When you start with more than one box at a time, the bees tend to finish out five or six frames in the middle of the first box and then move up into the second box before finishing the rest of the frames in the first box. It is a natural tendency for the bees to move upward and not sideways.

With this new information at my disposal, I will suggest that you drop all the drawn-out frames from the top box into the bottom box and move all of the foundation frames from the bottom box up into the top box. (I like to run my hives with "nine "drawn-out”frames instead of ten. After all ten frames have been drawn-out first, I will remove one and then space the nine frames out appropriately. It makes hive inspections much easier to perform.) Now what you have is the bottom box is completely drawn-out with the brood in one place. The bees will now move up into the middle of the second box and begin to draw-out the foundation.

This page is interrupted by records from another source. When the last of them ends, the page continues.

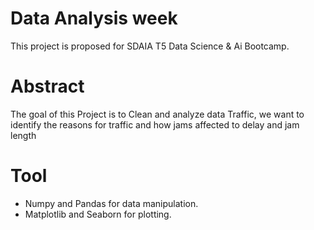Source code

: # Data Analysis week
This project is proposed for SDAIA T5 Data Science & Ai Bootcamp.

# Abstract 
The goal of this Project is to Clean and analyze data Traffic, we want to identify the reasons for traffic and how jams affected to delay and jam length

# Tool
* Numpy and Pandas for data manipulation.
* Matplotlib and Seaborn for plotting.
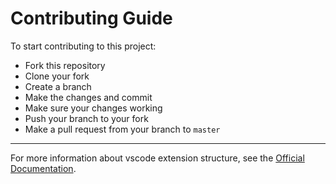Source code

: # Contributing Guide
To start contributing to this project:

- Fork this repository
- Clone your fork
- Create a branch
- Make the changes and commit
- Make sure your changes working
- Push your branch to your fork
- Make a pull request from your branch to `master`

---

For more information about vscode extension structure, see the [Official Documentation](https://code.visualstudio.com/api).
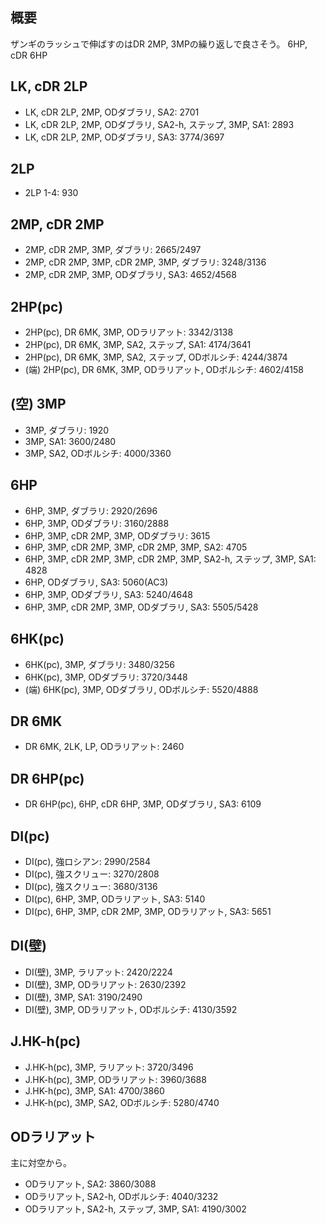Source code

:## 概要

ザンギのラッシュで伸ばすのはDR 2MP, 3MPの繰り返しで良さそう。
6HP, cDR 6HP

## LK, cDR 2LP

- LK, cDR 2LP, 2MP, ODダブラリ, SA2: 2701
- LK, cDR 2LP, 2MP, ODダブラリ, SA2-h, ステップ, 3MP, SA1: 2893
- LK, cDR 2LP, 2MP, ODダブラリ, SA3: 3774/3697

## 2LP

- 2LP 1-4: 930

## 2MP, cDR 2MP

- 2MP, cDR 2MP, 3MP, ダブラリ: 2665/2497
- 2MP, cDR 2MP, 3MP, cDR 2MP, 3MP, ダブラリ: 3248/3136
- 2MP, cDR 2MP, 3MP, ODダブラリ, SA3: 4652/4568

## 2HP(pc)

- 2HP(pc), DR 6MK, 3MP, ODラリアット: 3342/3138
- 2HP(pc), DR 6MK, 3MP, SA2, ステップ, SA1: 4174/3641
- 2HP(pc), DR 6MK, 3MP, SA2, ステップ, ODボルシチ: 4244/3874
- (端) 2HP(pc), DR 6MK, 3MP, ODラリアット, ODボルシチ: 4602/4158

## (空) 3MP

- 3MP, ダブラリ: 1920
- 3MP, SA1: 3600/2480
- 3MP, SA2, ODボルシチ: 4000/3360

## 6HP

- 6HP, 3MP, ダブラリ: 2920/2696
- 6HP, 3MP, ODダブラリ: 3160/2888
- 6HP, 3MP, cDR 2MP, 3MP, ODダブラリ: 3615
- 6HP, 3MP, cDR 2MP, 3MP, cDR 2MP, 3MP, SA2: 4705
- 6HP, 3MP, cDR 2MP, 3MP, cDR 2MP, 3MP, SA2-h, ステップ, 3MP, SA1: 4828
- 6HP, ODダブラリ, SA3: 5060(AC3)
- 6HP, 3MP, ODダブラリ, SA3: 5240/4648
- 6HP, 3MP, cDR 2MP, 3MP, ODダブラリ, SA3: 5505/5428

## 6HK(pc)

- 6HK(pc), 3MP, ダブラリ: 3480/3256
- 6HK(pc), 3MP, ODダブラリ: 3720/3448
- (端) 6HK(pc), 3MP, ODダブラリ, ODボルシチ: 5520/4888

## DR 6MK

- DR 6MK, 2LK, LP, ODラリアット: 2460

## DR 6HP(pc)

- DR 6HP(pc), 6HP, cDR 6HP, 3MP, ODダブラリ, SA3: 6109

## DI(pc)

- DI(pc), 強ロシアン: 2990/2584
- DI(pc), 強スクリュー: 3270/2808
- DI(pc), 強スクリュー: 3680/3136
- DI(pc), 6HP, 3MP, ODラリアット, SA3: 5140
- DI(pc), 6HP, 3MP, cDR 2MP, 3MP, ODラリアット, SA3: 5651

## DI(壁)

- DI(壁), 3MP, ラリアット: 2420/2224
- DI(壁), 3MP, ODラリアット: 2630/2392
- DI(壁), 3MP, SA1: 3190/2490
- DI(壁), 3MP, ODラリアット, ODボルシチ: 4130/3592

## J.HK-h(pc)

- J.HK-h(pc), 3MP, ラリアット: 3720/3496
- J.HK-h(pc), 3MP, ODラリアット: 3960/3688
- J.HK-h(pc), 3MP, SA1: 4700/3860
- J.HK-h(pc), 3MP, SA2, ODボルシチ: 5280/4740

## ODラリアット

主に対空から。

- ODラリアット, SA2: 3860/3088
- ODラリアット, SA2-h, ODボルシチ: 4040/3232
- ODラリアット, SA2-h, ステップ, 3MP, SA1: 4190/3002
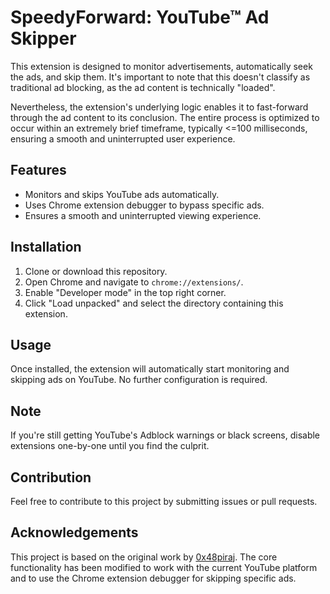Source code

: # SpeedyForward: YouTube™ Ad Skipper

This extension is designed to monitor advertisements, automatically seek the ads, and skip them. It's important to note that this doesn't classify as traditional ad blocking, as the ad content is technically "loaded".

Nevertheless, the extension's underlying logic enables it to fast-forward through the ad content to its conclusion. The entire process is optimized to occur within an extremely brief timeframe, typically <=100 milliseconds, ensuring a smooth and uninterrupted user experience.

## Features

- Monitors and skips YouTube ads automatically.
- Uses Chrome extension debugger to bypass specific ads.
- Ensures a smooth and uninterrupted viewing experience.

## Installation

1. Clone or download this repository.
2. Open Chrome and navigate to `chrome://extensions/`.
3. Enable "Developer mode" in the top right corner.
4. Click "Load unpacked" and select the directory containing this extension.

## Usage

Once installed, the extension will automatically start monitoring and skipping ads on YouTube. No further configuration is required.

## Note

If you're still getting YouTube's Adblock warnings or black screens, disable extensions one-by-one until you find the culprit.

## Contribution

Feel free to contribute to this project by submitting issues or pull requests.

## Acknowledgements

This project is based on the original work by [0x48piraj](https://github.com/0x48piraj/fadblock). The core functionality has been modified to work with the current YouTube platform and to use the Chrome extension debugger for skipping specific ads.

At this point I would recommend feeding the hive a two-part sugar to one-part water solution. Continue to feed until the entire second box is drawn out or they quit taking the food. If November (in Texas) rolls around and there are still frames that have not been drawn out, you should either add drawn comb to replace the foundation that is left or you should reverse the top and bottom box. During winter the bees will move up into the top box so you should make sure that all the frames are drawn out in that upper box for food storage. If there are still four or more frames that have not been drawn out in the other box, then you should remove that box and winter your bees in the one fully drawn-out brood box only. If you have an extra honey super with food in it, you can place that on the bottom. The bees will move that honey from the bottom box to the top box where they will have their winter cluster. The bottom box (Honey super) will be emptied and can be removed at the first hive inspection in the spring. That way you can avoid having brood reared in your honey super. If you place it on the top, the bees will have their winter cluster in the top box (Honey super) and the queen will begin to lay eggs in that box. You will need to monitor any hive that you winter in only one brood box or nuc box for food stores and feed them as needed.

Remember, "Never" give your bees more room than they are capable of caring for at any time of the year for any reason. I hope this helps.